More specifically, both a fill valve 208 and a flush valve 214 are
oriented in a closed position. A supply toggle valve 204 is
positioned so that the water supply 201 connects to the gravity
tank 206. The gravity tank 206 is filled with a volume of water
sufficient the fill and discharge via a flushing rim of an attached
toilet bowl (not shown). As the gravity tank 206 is nearly filled,
a inlet float valve 210 is rising and will soon trigger the supply
toggle valve 204 to close water supply 201 from the gravity tank
206 and open the water supply 201 to the pressure tank 212 (as
illustrated in FIG. 3). In various other implementations, the
supply toggle valve 204 may be manually actuated.
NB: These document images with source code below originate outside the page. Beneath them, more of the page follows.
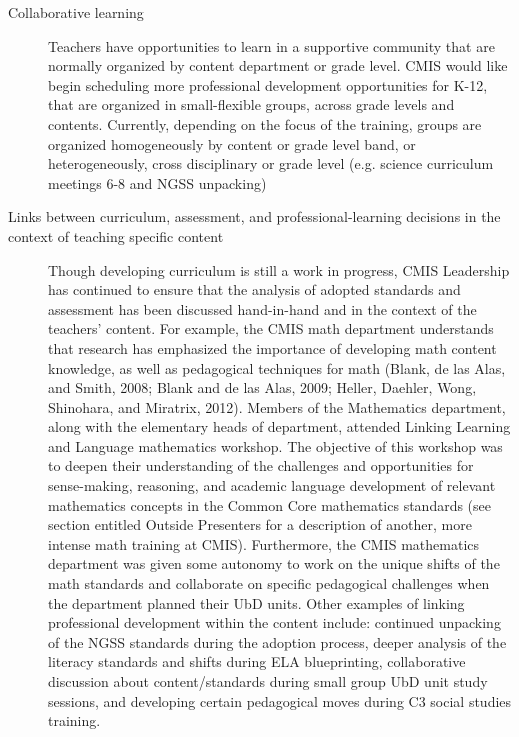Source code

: \documentclass{report}
\begin{document}
\begin{findings}
\begin{description}
\item [Collaborative learning] Teachers have opportunities to learn in a supportive community that are normally organized by content department or grade level. CMIS would like begin scheduling more professional development opportunities for K-12, that are organized in small-flexible groups, across grade levels and contents. Currently, depending on the focus of the training, groups are organized homogeneously by content or grade level band, or heterogeneously, cross disciplinary or grade level (e.g. science curriculum meetings 6-8 and NGSS unpacking)
\item [Links between curriculum, assessment, and professional-learning decisions in the context of teaching specific content] Though developing curriculum is still a work in progress, CMIS Leadership has continued to ensure that the analysis of adopted standards and assessment has been discussed hand-in-hand and in the context of the teachers’ content. For example, the CMIS math department understands that research has emphasized the importance of developing math content knowledge, as well as pedagogical techniques for math (Blank, de las Alas, and Smith, 2008; Blank and de las Alas, 2009; Heller, Daehler, Wong, Shinohara, and Miratrix, 2012). Members of the Mathematics department, along with the elementary heads of department, attended Linking Learning and Language mathematics workshop. The objective of this workshop was to deepen their understanding of the challenges and opportunities for sense-making, reasoning, and academic language development of relevant  mathematics concepts in the Common Core mathematics standards (see section entitled Outside Presenters for a description of another, more intense math training at CMIS). Furthermore, the CMIS mathematics department was given some autonomy to work on the unique shifts of the math standards and collaborate on specific pedagogical challenges when the department planned their UbD units. Other examples of linking professional development within the content include: continued unpacking of the NGSS standards during the adoption process, deeper analysis of the literacy standards and shifts during ELA blueprinting, collaborative discussion about content/standards during small group UbD unit study sessions, and developing certain pedagogical moves during C3 social studies training. 

\end{description}
\end{findings}
\end{document}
[0039] The internal air bladder 222 inside the pressure tank 212 is
at an initial pressure lower than the water pressure from the water
supply 201, as it has not yet been filled. For example, the
pressure from a water supply (not shown) may be approximately 30-40
psi, and the pressure on an internal air bladder 222 may be
approximately 15-20 psi. The internal air bladder 222 compresses
during a subsequent fill stage (see e.g., FIG. 3).
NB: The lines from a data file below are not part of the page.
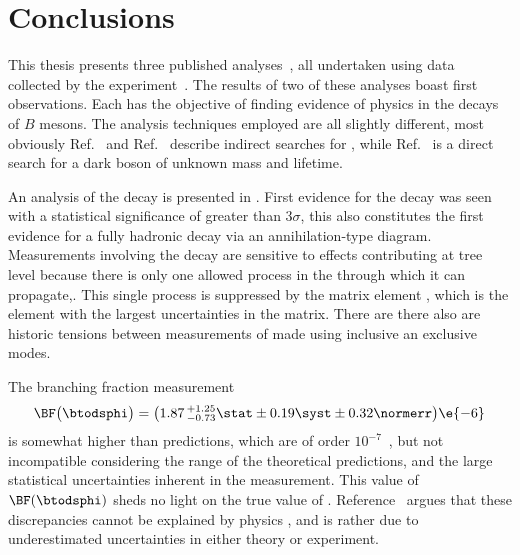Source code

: \chapter{Conclusions}
\label{ch:conc}

This thesis presents three published
analyses~\cite{LHCb-PAPER-2012-025,LHCb-PAPER-2014-030,LHCb-PAPER-2015-036}, all
undertaken using data collected by the \lhcb experiment~\cite{Alves:2008zz}.
The results of two of these analyses boast first observations.
Each has the objective of finding evidence of physics \bsm in the decays of $B$ mesons.
The analysis techniques employed are all slightly different, most obviously
Ref.~\cite{LHCb-PAPER-2012-025} and Ref.~\cite{LHCb-PAPER-2014-030} describe indirect
searches for \np, while Ref.~\cite{LHCb-PAPER-2015-036} is a direct search for a dark boson of
unknown mass and lifetime.

An analysis of the decay \btodsphi is presented in .
First evidence for the decay was seen with a statistical significance of greater than $3\sigma$,
this also constitutes the first evidence for a fully hadronic decay via an annihilation-type
diagram.
Measurements involving the decay \btodsphi are sensitive to \np effects contributing at tree level
because there is only one allowed process in the \sm through which it can propagate,.
This single process is suppressed by the \ckm matrix element , which is the element with the
largest uncertainties in the \ckm matrix.
There are there also are historic tensions
between measurements of  made using inclusive an exclusive modes.

The branching fraction measurement
\begin{equation*}
  \BF\big(\btodsphi\big) =
  \big(1.87\,^{+1.25}_{-0.73}\stat\pm0.19\syst\pm0.32\normerr\big)\e{-6}
\end{equation*}
is somewhat higher than \sm predictions, which are
of order $10^{-7}$~\cite{Zou:2009zza,Mohanta:2002wf,PhysRevD.76.057701,Lu:2001yz}, but
not incompatible considering the range of the theoretical predictions, and the large
statistical uncertainties inherent in the measurement.
This value of $\BF(\btodsphi)$ sheds no light on the true value of .
Reference~\cite{Crivellin:2014zpa} argues that these
discrepancies cannot be explained by physics \bsm, and is rather due to underestimated
uncertainties in either theory or experiment.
[0040] As shown in FIG. 2, the low flush toilet system 200 may also
include a pressure gauge 232 to monitor the pressure in the
pressure tank 212, a ball valve 234 to selectively open the
internal air bladder 222 is atmosphere (or a separate compressor,
not shown), and a compressor quick connect 236. The low flush
toilet system 200 may also include a grate 274 below the internal
air bladder 222 that provides structural support for the internal
air bladder 222, while permitting water to pass through the grate
274 during filling and/or discharging the pressure tank 212. The
low flush toilet system 200 may further include a set of o-rings
(e.g., o-rings 270) and/or gaskets (e.g., gasket 274) that provide
various sealing functions between the components of the low flush
toilet system 200.
[0041] FIG. 3 illustrates a cross-sectional side view of an example
low flush toilet system 300 in a gravity-filled state. An external
tank 328 houses the pressure tank 312 and the gravity tank 306.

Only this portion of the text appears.